这个24小时的定义是用来区别短暂性脑缺血(可在24小时内完全康复)。
2008年公布的我国居民第三次死因抽样调查结果显示,脑卒中已成为我国国民第一位的死亡原因,死亡率高于欧美国家4-5倍。目前,我国脑卒中的发病率正以每年近9%的速度上升。 在存活者中75%存在着功能障碍,5年内复发率41%,合理及时康复80%功能明显改善。

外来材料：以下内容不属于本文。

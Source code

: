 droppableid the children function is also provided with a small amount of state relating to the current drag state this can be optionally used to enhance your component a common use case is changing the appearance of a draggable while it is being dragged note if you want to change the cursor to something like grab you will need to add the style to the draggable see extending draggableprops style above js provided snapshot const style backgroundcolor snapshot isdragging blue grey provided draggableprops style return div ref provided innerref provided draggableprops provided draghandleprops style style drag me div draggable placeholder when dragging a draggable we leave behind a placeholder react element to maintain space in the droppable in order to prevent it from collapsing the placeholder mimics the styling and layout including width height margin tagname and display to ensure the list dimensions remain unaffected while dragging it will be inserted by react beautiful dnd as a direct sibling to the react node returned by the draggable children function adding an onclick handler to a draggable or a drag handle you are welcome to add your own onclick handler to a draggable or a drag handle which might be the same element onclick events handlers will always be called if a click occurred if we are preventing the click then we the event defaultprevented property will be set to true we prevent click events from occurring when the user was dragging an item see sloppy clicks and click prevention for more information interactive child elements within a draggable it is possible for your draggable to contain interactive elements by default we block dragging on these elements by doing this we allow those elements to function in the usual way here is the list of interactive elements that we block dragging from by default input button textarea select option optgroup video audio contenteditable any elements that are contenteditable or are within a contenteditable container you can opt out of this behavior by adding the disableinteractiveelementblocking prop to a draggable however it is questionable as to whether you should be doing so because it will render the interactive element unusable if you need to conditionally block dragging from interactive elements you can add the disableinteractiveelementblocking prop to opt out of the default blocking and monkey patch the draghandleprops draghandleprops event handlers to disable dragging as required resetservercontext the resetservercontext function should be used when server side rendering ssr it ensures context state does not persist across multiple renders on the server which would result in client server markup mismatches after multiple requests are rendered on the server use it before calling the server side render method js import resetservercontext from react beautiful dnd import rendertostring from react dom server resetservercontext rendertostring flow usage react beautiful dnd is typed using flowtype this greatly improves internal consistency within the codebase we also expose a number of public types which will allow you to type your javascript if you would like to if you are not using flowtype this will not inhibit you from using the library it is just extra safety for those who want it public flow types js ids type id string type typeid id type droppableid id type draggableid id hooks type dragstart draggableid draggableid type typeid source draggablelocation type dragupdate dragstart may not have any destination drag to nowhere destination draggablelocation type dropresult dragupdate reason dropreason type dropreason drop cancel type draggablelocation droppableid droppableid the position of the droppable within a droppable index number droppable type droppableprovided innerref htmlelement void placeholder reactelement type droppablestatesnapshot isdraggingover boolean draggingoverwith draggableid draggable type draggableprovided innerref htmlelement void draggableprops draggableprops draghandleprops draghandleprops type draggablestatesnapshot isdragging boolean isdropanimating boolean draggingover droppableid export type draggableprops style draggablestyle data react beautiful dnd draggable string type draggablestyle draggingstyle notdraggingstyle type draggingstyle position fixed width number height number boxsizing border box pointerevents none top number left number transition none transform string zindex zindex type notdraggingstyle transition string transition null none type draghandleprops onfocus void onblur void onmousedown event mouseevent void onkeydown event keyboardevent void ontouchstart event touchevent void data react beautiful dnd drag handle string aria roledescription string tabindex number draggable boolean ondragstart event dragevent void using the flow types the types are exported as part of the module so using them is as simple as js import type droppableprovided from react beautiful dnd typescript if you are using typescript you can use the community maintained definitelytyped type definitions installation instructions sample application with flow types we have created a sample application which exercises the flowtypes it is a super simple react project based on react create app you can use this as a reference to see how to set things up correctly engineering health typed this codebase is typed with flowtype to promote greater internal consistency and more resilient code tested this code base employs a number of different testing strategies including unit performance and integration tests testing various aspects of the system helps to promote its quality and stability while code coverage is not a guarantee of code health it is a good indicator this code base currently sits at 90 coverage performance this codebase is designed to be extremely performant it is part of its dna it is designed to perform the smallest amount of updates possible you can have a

危险因素:高龄、男性、高血压、心脏病、糖尿病、有家庭史。
分型:出血性(脑出血和蛛网膜下腔出血)梗死性(脑血栓、脑栓塞、腔隙性脑梗塞)
常见康复问题
1、运动功能障碍(对侧、联合反应、共同运动、偏瘫的典型痉挛模式、反射、肌张力、平衡等)
2、感觉障碍(酸、麻、胀、重。严重持久的感觉障碍将影响运动功能的恢复)
3、认知障碍(定向力、注意力、计算、逻辑思维、记忆、失用、失认、偏侧忽略)
4、言语功能障碍:失语症和构音障碍
5、精神情绪障碍:抑郁最常见,左侧额叶病变更易引起。
6、日常生活活动障碍:协调、反射、感觉、平衡异常
评定功能
1、日常生活能力评定:在躯体的ADL方面,多采用改良的Barthel指数;评定工具性的ADL,多用功能活动问卷(FAQ);当需全面评定时采用功能独立性测定量表(FIM)。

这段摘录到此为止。